Lawrence Busch, professor emeritus of sociology at Michigan State University, spoke to University of Michigan students and faculty Monday evening about markets from an economic perspective in his presentation sponsored by the University’s Science, Technology and Society Program.
Busch began his presentation, titled “Back to the Future: An STS Approach to Markets,” by explaining three different ways of examining markets. He said markets can be examined as an economic transaction, as a place where politics are enacted and as an institution. According to Busch, mainstream economics firms focus on the economic transaction approach and ignore political and institutional examinations.
“(Mainstream economics) simply says those approaches aren’t economical. What this allows economics to do, I will argue, is to remove the political from markets,” Busch said. “At the same time, however, as economics does this, is that economics is performative. We need to examine how the theoretical treatment of markets actually influences actual markets.”
Busch discussed five propositions throughout the presentation. In his first proposition, “Markets are impure distributive systems,” Busch described the perfect image of markets. He said in actual markets, corruption is to be found and wages are typically biased in respect to race, ethnicity, gender and class.
“I want to argue that actual markets are always in perfect distributive systems, and that untethered markets lead to massive inequality,” Busch said. “I want to emphasize the point that the vast majority of the population still buy into the idea that markets are a pretty good distributive system.”
In the second proposition, “Markets do not differ in kind from other institutions,” Busch said economists are solely concerned with the efficiency of markets and are influenced by both human and non-human actions.
“Markets don’t differ in kind from other institutions, it’s just that people in mainstream economics decided that they were going to focus on this mathematical aspect of markets and ignore the rest,” Busch said.
In the discussion of his third proposition, “The histories of economics and of economics fail to take standards into account,” Busch explained the history behind economic institutions.
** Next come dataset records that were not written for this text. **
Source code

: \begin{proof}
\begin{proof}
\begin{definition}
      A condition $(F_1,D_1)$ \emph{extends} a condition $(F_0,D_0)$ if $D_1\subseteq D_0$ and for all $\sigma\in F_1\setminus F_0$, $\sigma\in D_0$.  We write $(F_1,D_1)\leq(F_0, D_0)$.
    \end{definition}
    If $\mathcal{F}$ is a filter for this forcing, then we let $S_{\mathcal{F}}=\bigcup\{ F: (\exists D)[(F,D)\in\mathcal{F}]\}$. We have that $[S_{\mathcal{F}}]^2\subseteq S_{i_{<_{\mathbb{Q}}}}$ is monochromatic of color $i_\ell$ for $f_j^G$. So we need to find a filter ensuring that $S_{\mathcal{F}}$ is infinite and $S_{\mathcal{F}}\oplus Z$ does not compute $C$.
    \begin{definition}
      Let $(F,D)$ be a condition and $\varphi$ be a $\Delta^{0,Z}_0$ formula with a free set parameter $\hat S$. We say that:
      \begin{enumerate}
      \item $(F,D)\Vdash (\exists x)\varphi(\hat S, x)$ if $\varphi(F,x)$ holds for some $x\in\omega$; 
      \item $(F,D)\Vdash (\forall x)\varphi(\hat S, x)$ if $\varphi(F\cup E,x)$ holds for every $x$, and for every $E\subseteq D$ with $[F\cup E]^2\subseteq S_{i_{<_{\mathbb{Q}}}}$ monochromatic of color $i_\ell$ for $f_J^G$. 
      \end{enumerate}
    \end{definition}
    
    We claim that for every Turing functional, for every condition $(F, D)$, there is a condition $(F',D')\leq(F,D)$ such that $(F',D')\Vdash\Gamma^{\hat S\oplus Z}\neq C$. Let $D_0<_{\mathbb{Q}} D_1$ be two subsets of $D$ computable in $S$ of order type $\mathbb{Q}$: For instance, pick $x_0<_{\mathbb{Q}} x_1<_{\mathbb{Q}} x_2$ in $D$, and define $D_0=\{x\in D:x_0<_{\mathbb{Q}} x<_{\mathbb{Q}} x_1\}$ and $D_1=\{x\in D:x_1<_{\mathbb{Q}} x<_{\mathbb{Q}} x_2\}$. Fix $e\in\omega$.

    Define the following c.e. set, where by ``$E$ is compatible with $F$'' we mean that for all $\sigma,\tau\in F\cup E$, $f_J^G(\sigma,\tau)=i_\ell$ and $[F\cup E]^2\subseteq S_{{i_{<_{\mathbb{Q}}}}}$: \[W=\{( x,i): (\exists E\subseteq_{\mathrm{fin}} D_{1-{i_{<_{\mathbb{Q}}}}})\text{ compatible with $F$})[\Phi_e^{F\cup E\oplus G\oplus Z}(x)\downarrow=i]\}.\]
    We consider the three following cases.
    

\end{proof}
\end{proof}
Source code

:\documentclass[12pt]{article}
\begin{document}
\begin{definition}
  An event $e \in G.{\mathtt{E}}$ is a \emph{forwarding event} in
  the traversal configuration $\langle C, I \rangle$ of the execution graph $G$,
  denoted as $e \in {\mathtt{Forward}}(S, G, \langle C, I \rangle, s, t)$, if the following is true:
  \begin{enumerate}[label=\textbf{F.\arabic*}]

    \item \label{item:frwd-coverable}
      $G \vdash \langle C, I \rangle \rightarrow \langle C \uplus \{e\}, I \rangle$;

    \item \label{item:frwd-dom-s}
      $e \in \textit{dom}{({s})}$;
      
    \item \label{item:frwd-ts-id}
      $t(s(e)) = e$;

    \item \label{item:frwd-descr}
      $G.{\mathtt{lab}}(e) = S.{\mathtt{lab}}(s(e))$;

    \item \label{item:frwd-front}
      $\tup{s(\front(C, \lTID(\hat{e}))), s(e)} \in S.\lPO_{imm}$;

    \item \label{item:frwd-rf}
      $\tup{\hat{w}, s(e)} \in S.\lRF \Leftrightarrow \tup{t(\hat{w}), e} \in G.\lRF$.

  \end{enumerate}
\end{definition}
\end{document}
He emphasized the importance of learning market history to understand the functions of modern markets.
“The histories of markets and economics fail to take standards into account because each former standard creates a different form of market,” Busch said. “The trend is towards greater concentration and a greater ability to manipulate thoughts.”
The fourth proposition was “Supply chains and financialization create inequalities.” Busch said there has been a massive increase in inequality in the United States within the last 25 years.
“Banks used to invest in order to produce things, and now they invest in order to maximize return in investment,” Busch said. “They’re fickle with respect to firms but they are loyal with respect to capital.”
In Busch’s final proposition, “Economics lies behind changes in actual markets,” he explained the market standardization that makes economics predictable.
“At the same time that economics is performative, it is performative in two ways,” Busch said. “It is performative in the sense that it provides a model for performing firms and markets, and it’s also performative in the sense that it provides a model of public understanding of markets.”
John Carson, STS faculty member and associate history professor, explained the complex nature of the markets Busch described to The Daily after the event.
“Markets are not the simple, easy methods of allocation that they’re sometimes thought to be, but that they are complex social institutions that need to be seen in all the different functions that they do,” Carson said. “They need to be thought about as to how we can use them in ways that are good and what really are all the elements that are a part of them, not just the ways that prices are allocated.”
Rackham student Elana Maloul currently teaches an English 124 course on global capitalization. She said her greatest takeaway from Busch’s presentation was receiving a new understanding of the traditional supply and demand model.
“Abstract models shape market practice and shape public perceptions of markets,” Maloul said. “Probably the largest takeaway that I got was that the models that my students express in class when we talk about market systems — because we talk about market systems a lot — are still those very old models that have zero consciousness of contemporary models, the ones that he described.”